Directions for this task>
Gather all lines in the entries below that include the word "данные".

[Data items]
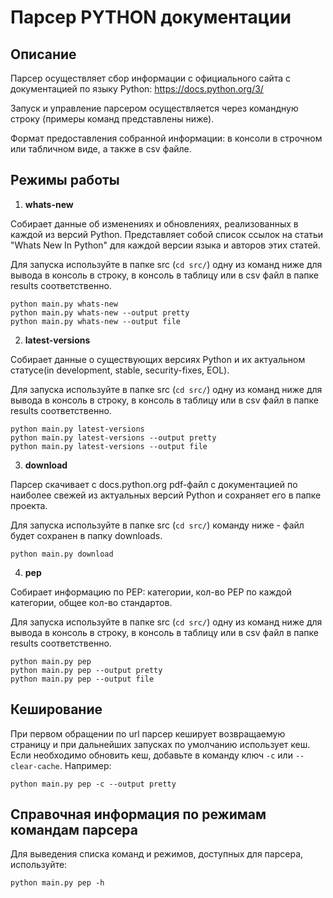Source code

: # Парсер PYTHON документации

## Описание
Парсер осуществляет сбор информации с официального сайта с документацией по языку Python:
<https://docs.python.org/3/>

Запуск и управление парсером осуществляется через командную строку (примеры команд представлены ниже). 

Формат предоставления собранной информации: в консоли в строчном или табличном виде, а также в csv файле.

## Режимы работы
1. __whats-new__

Собирает данные об изменениях и обновлениях, реализованных в каждой из версий Python. Представляет собой список ссылок на статьи "Whats New In Python" для каждой версии языка и авторов этих статей.

Для запуска используйте в папке src (```cd src/```) одну из команд ниже для вывода в консоль в строку, в консоль в таблицу или в csv файл в папке results соответственно.

```
python main.py whats-new
python main.py whats-new --output pretty
python main.py whats-new --output file
```

2. __latest-versions__

Собирает данные о существующих версиях Python и их актуальном статусе(in development, stable, security-fixes, EOL).

Для запуска используйте в папке src (```cd src/```) одну из команд ниже для вывода в консоль в строку, в консоль в таблицу или в csv файл в папке results соответственно.

```
python main.py latest-versions
python main.py latest-versions --output pretty
python main.py latest-versions --output file
```

3. __download__

Парсер скачивает с docs.python.org pdf-файл с документацией по наиболее свежей из актуальных версий Python и сохраняет его в папке проекта.

Для запуска используйте в папке src (```cd src/```) команду ниже - файл будет сохранен в папку downloads.

```
python main.py download
```

4. __pep__

Собирает информацию по PEP: категории, кол-во PEP по каждой категории, общее кол-во стандартов.

Для запуска используйте в папке src (```cd src/```) одну из команд ниже для вывода в консоль в строку, в консоль в таблицу или в csv файл в папке results соответственно.

```
python main.py pep
python main.py pep --output pretty
python main.py pep --output file
```

## Кеширование

При первом обращении по url парсер кеширует возвращаемую страницу и при дальнейших запусках по умолчанию использует кеш. Если необходимо обновить кеш, добавьте в команду ключ ```-c``` или ```--clear-cache```. Например:
```
python main.py pep -c --output pretty
```

## Справочная информация по режимам командам парсера
Для выведения списка команд и режимов, доступных для парсера, используйте:
```
python main.py pep -h
```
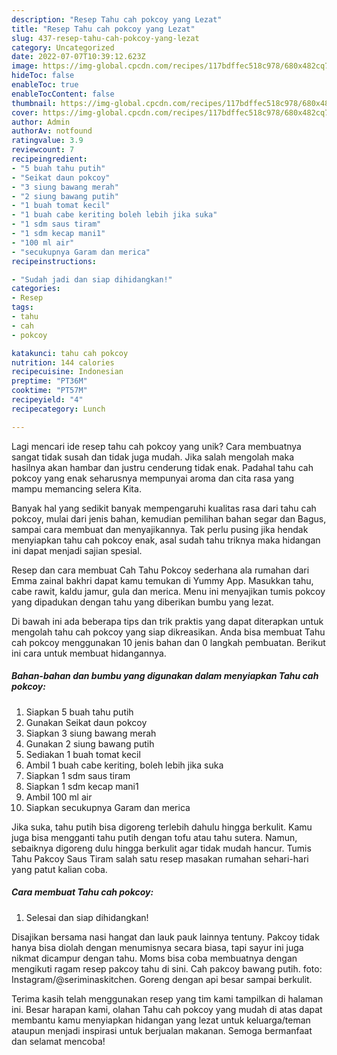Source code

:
 ```yaml
---
description: "Resep Tahu cah pokcoy yang Lezat"
title: "Resep Tahu cah pokcoy yang Lezat"
slug: 437-resep-tahu-cah-pokcoy-yang-lezat
category: Uncategorized
date: 2022-07-07T10:39:12.623Z
image: https://img-global.cpcdn.com/recipes/117bdffec518c978/680x482cq70/tahu-cah-pokcoy-foto-resep-utama.jpg
hideToc: false
enableToc: true
enableTocContent: false
thumbnail: https://img-global.cpcdn.com/recipes/117bdffec518c978/680x482cq70/tahu-cah-pokcoy-foto-resep-utama.jpg
cover: https://img-global.cpcdn.com/recipes/117bdffec518c978/680x482cq70/tahu-cah-pokcoy-foto-resep-utama.jpg
author: Admin
authorAv: notfound
ratingvalue: 3.9
reviewcount: 7
recipeingredient:
- "5 buah tahu putih"
- "Seikat daun pokcoy"
- "3 siung bawang merah"
- "2 siung bawang putih"
- "1 buah tomat kecil"
- "1 buah cabe keriting boleh lebih jika suka"
- "1 sdm saus tiram"
- "1 sdm kecap mani1"
- "100 ml air"
- "secukupnya Garam dan merica"
recipeinstructions:

- "Sudah jadi dan siap dihidangkan!"
categories:
- Resep
tags:
- tahu
- cah
- pokcoy

katakunci: tahu cah pokcoy 
nutrition: 144 calories
recipecuisine: Indonesian
preptime: "PT36M"
cooktime: "PT57M"
recipeyield: "4"
recipecategory: Lunch

---
```





Lagi mencari ide resep tahu cah pokcoy yang unik? Cara membuatnya sangat tidak susah dan tidak juga mudah. Jika salah mengolah maka hasilnya akan hambar dan justru cenderung tidak enak. Padahal tahu cah pokcoy yang enak seharusnya mempunyai aroma dan cita rasa yang mampu memancing selera Kita.





Banyak hal yang sedikit banyak mempengaruhi kualitas rasa dari tahu cah pokcoy, mulai dari jenis bahan, kemudian pemilihan bahan segar dan Bagus, sampai cara membuat dan menyajikannya. Tak perlu pusing jika hendak menyiapkan tahu cah pokcoy enak,      asal sudah tahu triknya maka hidangan ini dapat menjadi sajian spesial.














Resep dan cara membuat Cah Tahu Pokcoy sederhana ala rumahan dari Emma zainal bakhri dapat kamu temukan di Yummy App. Masukkan tahu, cabe rawit, kaldu jamur, gula dan merica. Menu ini menyajikan tumis pokcoy yang dipadukan dengan tahu yang diberikan bumbu yang lezat.






Di bawah ini ada beberapa tips dan trik praktis yang dapat diterapkan untuk mengolah tahu cah pokcoy yang siap dikreasikan. Anda bisa membuat Tahu cah pokcoy menggunakan 10 jenis bahan dan 0 langkah pembuatan. Berikut ini cara untuk membuat hidangannya.

<!--inarticleads1-->

##### Bahan-bahan dan bumbu yang digunakan dalam menyiapkan Tahu cah pokcoy:

1. Siapkan 5 buah tahu putih
1. Gunakan Seikat daun pokcoy
1. Siapkan 3 siung bawang merah
1. Gunakan 2 siung bawang putih
1. Sediakan 1 buah tomat kecil
1. Ambil 1 buah cabe keriting, boleh lebih jika suka
1. Siapkan 1 sdm saus tiram
1. Siapkan 1 sdm kecap mani1
1. Ambil 100 ml air
1. Siapkan secukupnya Garam dan merica


Jika suka, tahu putih bisa digoreng terlebih dahulu hingga berkulit. Kamu juga bisa mengganti tahu putih dengan tofu atau tahu sutera. Namun, sebaiknya digoreng dulu hingga berkulit agar tidak mudah hancur. Tumis Tahu Pakcoy Saus Tiram salah satu resep masakan rumahan sehari-hari yang patut kalian coba. 

<!--inarticleads2-->

##### Cara membuat Tahu cah pokcoy:


1. Selesai dan siap dihidangkan!

Disajikan bersama nasi hangat dan lauk pauk lainnya tentuny. Pakcoy tidak hanya bisa diolah dengan menumisnya secara biasa, tapi sayur ini juga nikmat dicampur dengan tahu. Moms bisa coba membuatnya dengan mengikuti ragam resep pakcoy tahu di sini. Cah pakcoy bawang putih. foto: Instagram/@seriminaskitchen. Goreng dengan api besar sampai berkulit. 

Terima kasih telah menggunakan resep yang tim kami tampilkan di halaman ini. Besar harapan kami, olahan Tahu cah pokcoy yang mudah di atas dapat membantu kamu menyiapkan hidangan yang lezat untuk keluarga/teman ataupun menjadi inspirasi untuk berjualan makanan. Semoga bermanfaat dan selamat mencoba!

Problem solution>
Собирает данные об изменениях и обновлениях, реализованных в каждой из версий Python. Представляет собой список ссылок на статьи "Whats New In Python" для каждой версии языка и авторов этих статей.
Собирает данные о существующих версиях Python и их актуальном статусе(in development, stable, security-fixes, EOL).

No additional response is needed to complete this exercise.